Once you’ve got your basic piles assembled, take it to the next level with these easy steps:

  • Wash reds or new, colored garments separately the first few times. These items can bleed and stain other laundry if you're not careful. To test an item for colorfastness, dampen it with water in a discreet spot and blot with an old white cloth. If color transfers to the white, the item will bleed. To be sure, add an old white handkerchief or sock in with the possible offenders until it comes out clear-then you can wash those items with other like colors without fear of bleeding.
  • Remember that shredded tissue? Carefully check all pockets and pant cuffs for things you don't want to wash. Even check the inside of the machine for the same.
  • Check zippers, buttons, snaps and buckles and secure them to prevent snagging. Unroll shirt cuffs, tie drawstrings. Pin irremovable shoulder pads.
  • Use mesh bags to separate washable delicates from rougher fabrics – or to designate items you can't transfer to the dryer.
  • Watch that you don't mix lint generators and lint magnets. Some lint generators include towels, sweatshirts and flannel. Lint magnets include corduroy, velvets, and permanent-press clothes. When in doubt, turn the lint-magnet items inside out as you sort them.
  • Empty the lint tray after every use to maximize efficiency.

* courtesy of

Finding Recipes

Perhaps this is your first time living on your own, cooking meals for yourself. Or, maybe you’re just tired of K.D. and frozen meals. Check out these websites; you never know what you might discover!

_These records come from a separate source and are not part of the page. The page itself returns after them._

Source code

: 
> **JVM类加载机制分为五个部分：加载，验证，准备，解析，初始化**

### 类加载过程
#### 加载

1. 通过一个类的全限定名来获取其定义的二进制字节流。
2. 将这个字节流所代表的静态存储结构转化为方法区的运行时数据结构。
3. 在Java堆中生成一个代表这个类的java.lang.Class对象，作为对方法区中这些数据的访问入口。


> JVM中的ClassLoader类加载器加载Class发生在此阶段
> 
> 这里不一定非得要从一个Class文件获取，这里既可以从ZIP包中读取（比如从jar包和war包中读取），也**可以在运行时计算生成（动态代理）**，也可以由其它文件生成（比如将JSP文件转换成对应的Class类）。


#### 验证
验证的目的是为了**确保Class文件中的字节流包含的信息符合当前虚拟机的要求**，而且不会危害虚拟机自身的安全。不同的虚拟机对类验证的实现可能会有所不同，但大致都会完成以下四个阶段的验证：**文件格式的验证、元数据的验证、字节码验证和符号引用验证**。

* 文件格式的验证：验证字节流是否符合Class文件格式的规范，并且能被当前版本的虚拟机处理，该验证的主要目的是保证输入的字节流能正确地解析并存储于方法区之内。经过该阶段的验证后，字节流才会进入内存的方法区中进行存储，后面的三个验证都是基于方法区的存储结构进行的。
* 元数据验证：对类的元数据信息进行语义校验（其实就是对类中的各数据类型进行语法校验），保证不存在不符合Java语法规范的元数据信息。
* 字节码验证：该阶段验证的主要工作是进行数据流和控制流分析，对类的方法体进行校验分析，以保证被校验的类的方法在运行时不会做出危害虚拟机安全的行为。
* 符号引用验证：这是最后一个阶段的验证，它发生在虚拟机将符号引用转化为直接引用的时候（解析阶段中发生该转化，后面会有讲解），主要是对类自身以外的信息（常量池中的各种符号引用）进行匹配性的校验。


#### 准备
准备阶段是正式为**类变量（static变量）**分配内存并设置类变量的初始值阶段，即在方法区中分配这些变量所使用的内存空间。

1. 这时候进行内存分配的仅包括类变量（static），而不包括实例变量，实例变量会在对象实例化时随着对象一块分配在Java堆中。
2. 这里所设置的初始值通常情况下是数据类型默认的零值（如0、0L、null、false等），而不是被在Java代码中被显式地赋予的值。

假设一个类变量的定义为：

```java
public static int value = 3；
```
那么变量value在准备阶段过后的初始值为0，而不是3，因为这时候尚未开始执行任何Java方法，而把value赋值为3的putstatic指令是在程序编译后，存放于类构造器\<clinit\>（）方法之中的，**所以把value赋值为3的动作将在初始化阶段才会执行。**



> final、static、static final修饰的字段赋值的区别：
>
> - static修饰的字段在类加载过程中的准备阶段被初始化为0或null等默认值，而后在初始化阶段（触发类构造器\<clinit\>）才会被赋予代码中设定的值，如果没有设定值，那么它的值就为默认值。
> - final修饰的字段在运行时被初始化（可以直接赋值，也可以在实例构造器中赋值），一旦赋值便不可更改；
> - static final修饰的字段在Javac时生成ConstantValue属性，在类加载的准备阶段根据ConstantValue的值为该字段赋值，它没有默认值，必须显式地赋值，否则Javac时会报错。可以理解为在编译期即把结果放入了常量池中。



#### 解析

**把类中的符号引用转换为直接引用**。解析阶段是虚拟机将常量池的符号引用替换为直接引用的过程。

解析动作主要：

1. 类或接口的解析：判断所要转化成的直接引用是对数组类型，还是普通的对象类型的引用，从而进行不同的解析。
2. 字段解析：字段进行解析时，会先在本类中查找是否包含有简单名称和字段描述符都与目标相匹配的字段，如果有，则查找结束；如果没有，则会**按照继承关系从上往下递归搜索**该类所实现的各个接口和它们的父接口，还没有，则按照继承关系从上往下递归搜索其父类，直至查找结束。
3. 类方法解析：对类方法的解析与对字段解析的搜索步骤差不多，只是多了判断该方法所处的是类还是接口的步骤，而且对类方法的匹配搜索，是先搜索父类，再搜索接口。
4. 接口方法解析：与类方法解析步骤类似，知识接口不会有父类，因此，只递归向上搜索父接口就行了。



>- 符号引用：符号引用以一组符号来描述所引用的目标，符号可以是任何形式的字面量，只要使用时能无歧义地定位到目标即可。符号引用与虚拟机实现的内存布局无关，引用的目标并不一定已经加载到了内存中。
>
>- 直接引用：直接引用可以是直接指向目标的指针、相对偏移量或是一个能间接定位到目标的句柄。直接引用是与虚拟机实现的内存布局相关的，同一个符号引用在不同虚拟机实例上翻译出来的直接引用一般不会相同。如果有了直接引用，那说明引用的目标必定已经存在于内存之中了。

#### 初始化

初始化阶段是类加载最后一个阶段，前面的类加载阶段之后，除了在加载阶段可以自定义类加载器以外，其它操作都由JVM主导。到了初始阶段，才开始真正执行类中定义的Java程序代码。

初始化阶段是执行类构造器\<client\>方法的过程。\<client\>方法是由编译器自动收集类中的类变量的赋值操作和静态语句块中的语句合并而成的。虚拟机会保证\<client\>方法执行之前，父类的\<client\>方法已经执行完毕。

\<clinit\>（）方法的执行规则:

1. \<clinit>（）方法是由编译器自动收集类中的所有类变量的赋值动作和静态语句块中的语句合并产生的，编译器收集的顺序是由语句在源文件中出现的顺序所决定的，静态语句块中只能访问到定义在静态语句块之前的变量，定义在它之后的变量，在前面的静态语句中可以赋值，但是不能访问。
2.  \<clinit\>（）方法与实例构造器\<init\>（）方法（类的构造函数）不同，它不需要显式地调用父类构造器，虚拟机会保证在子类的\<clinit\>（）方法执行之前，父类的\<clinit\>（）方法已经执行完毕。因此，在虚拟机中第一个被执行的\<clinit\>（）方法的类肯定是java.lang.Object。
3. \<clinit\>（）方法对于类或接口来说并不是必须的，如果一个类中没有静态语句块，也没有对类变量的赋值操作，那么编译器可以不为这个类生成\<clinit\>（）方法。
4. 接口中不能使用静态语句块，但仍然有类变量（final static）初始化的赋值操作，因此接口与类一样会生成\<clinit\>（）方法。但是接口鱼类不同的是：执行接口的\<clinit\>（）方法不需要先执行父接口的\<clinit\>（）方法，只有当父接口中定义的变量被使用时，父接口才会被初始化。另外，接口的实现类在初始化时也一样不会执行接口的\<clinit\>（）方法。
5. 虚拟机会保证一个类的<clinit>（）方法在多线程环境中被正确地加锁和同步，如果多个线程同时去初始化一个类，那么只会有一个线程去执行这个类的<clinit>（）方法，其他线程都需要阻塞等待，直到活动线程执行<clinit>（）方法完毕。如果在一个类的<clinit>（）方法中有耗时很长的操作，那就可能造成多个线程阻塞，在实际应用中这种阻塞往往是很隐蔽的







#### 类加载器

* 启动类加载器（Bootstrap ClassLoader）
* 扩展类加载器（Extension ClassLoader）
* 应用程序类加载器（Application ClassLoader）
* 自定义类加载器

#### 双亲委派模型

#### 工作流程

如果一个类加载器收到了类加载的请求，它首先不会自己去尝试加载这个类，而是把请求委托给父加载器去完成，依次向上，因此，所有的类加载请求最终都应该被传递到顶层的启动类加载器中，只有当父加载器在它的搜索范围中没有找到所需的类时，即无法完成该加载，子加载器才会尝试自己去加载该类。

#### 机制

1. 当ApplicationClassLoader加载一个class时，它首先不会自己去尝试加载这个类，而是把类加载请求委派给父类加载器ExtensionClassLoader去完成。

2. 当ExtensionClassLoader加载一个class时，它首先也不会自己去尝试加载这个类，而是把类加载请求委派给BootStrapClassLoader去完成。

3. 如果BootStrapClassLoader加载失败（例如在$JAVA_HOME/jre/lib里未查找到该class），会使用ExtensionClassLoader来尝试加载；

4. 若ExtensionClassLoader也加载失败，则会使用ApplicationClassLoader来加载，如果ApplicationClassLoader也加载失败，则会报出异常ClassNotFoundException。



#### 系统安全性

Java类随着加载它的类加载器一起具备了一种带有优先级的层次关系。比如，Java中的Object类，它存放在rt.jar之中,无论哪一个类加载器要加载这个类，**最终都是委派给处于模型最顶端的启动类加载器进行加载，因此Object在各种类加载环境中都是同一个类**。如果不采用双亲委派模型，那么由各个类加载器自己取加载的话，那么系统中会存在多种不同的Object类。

Ten Tips to Eat Healthy on a Budget

  1. Stretch Your Meat – If you are indeed a carnivore, then you know how expensive meat can be. However, you can stretch your poultry and beef out by using healthy fillers like tofu and grains.
  2. Make a Shopping List – By planning meals ahead of time and sticking to a shopping list, you will avoid any unnecessary (and unhealthy) impulse purchases.
  3. Avoid Processed Foods – Starting with raw materials is not only cheaper, it will cut many preservatives and additives out of your diet. This can only improve your mental and physical well-being.
  4. Drink Only Water – Your soda/coffee/juice/alcohol dependency isn't doing your wallet or your body any favors. Water is the only liquid you will ever need to drink. So, put a filter on your tap and drink without guilt.
  5. Buy In-Season Produce – Buying your favorite fruits and vegetables during the off-season can really cost you some major dough.
  6. Shop at the Farmer's Market – Are you paying gouged prices at your local health food store when you could be getting your food direct from local growers? Check out the local farmer's market before heading to the grocery store.
  7. Know Your Healthy, Cheap Staples – These include oatmeal, beans and rice. Foods that are filling, inexpensive and healthy should always be readily stocked in the kitchen.
  8. Start a Vegetable Garden – Growing your own food is not only a cheap alternative, but also it offers many physical and mental benefits. Gardening is great exercise and helps to reduce stress, so there are many reasons to take up the hobby.
  9. Avoid the Drive-Thru – When trying to save money and your life, the drive-thru can be your worst enemy. Dollar menus exist, but they are usually filled with deep-fried horrors. If you can find a 99 cent baked potato, however, knock yourself out.
  10. Clip Coupons – This is an obvious way to save some money on food. However, be sure to only save coupons for healthy foods, no matter how much those Oreos are marked down.